A parlare è Margarita Guillé Tamayo, giornalista e psicologa messicana, che ha scelto di mettere al servizio delle donne la sua vita e che oggi, a poco più di 40 anni, è coordinatrice esecutiva sia della Rete interamericana sia del Comitato di politica internazionale del Global Network of Women’s Shelters, che riunisce tutti i centri antiviolenza del mondo e che oggi, a Roma e in veste di rappresentante della Rete globale, partecipa alla XIII Conferenza internazionale contro la violenza di genere che si svolge da stamattina, e per tre giorni, alla Protomoteca del Campidoglio con più di 50 esperte provenienti da tutto il mondo.
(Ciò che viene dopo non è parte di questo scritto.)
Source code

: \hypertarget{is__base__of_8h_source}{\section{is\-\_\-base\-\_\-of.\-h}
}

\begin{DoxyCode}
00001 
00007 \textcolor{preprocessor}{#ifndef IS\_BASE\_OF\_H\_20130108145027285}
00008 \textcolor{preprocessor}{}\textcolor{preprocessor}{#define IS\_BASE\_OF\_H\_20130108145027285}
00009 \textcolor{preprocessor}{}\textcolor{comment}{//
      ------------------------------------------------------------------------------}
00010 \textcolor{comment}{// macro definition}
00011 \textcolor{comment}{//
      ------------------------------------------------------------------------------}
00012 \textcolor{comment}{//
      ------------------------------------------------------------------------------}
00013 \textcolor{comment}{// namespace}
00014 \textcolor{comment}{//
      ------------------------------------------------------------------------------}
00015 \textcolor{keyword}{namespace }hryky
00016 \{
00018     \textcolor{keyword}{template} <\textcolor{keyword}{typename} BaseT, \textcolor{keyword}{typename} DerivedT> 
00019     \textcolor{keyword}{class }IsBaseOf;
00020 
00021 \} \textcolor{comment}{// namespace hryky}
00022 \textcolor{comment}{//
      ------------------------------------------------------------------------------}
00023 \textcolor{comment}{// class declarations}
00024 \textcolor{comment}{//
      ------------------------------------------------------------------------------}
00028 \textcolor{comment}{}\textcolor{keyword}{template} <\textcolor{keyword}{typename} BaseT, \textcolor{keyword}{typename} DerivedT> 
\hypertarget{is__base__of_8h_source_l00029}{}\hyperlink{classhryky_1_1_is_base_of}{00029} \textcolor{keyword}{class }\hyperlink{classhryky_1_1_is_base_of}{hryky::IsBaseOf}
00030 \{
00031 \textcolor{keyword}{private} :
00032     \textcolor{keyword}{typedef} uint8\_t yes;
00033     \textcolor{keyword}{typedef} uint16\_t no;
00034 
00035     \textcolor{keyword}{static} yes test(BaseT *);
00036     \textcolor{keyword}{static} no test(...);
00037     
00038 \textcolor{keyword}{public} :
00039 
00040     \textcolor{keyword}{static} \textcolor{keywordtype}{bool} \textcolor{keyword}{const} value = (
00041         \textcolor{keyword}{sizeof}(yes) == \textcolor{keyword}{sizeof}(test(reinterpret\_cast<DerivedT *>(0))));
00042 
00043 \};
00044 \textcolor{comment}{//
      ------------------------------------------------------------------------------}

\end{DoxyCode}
«Nel 2009, quando è stata fondata Global Network of Women’s Shelters, noi ci siamo ispirate a un’idea che ci balenava da tempo in testa: fare una rete con tutti i continenti del mondo. Nel 2006, al primo incontro, c’erano 10 paesi del continente americano e il Canada propose di fare una Conferenza interamericana che nel 2008 è diventata globale perché sono arrivati talmente tanti paesi che era diventata più grande del previsto. È stato così che, con la mia collega Rosa Logar della rete europea Wave, abbiamo deciso di portare questa lotta a livello globale per incidere nel disegno delle politiche dei nostri paesi supportandoci a vicenda e collegandoci da una parte all’altra della terra. E se penso che tra qualche mese, il 27 febbraio, avremo già il nostro II Convegno mondiale con 1.500 delegate, 90 workshop, 10 plenarie, 20 tavole rotonde mi rendo conto di quanta strada abbiamo fatto».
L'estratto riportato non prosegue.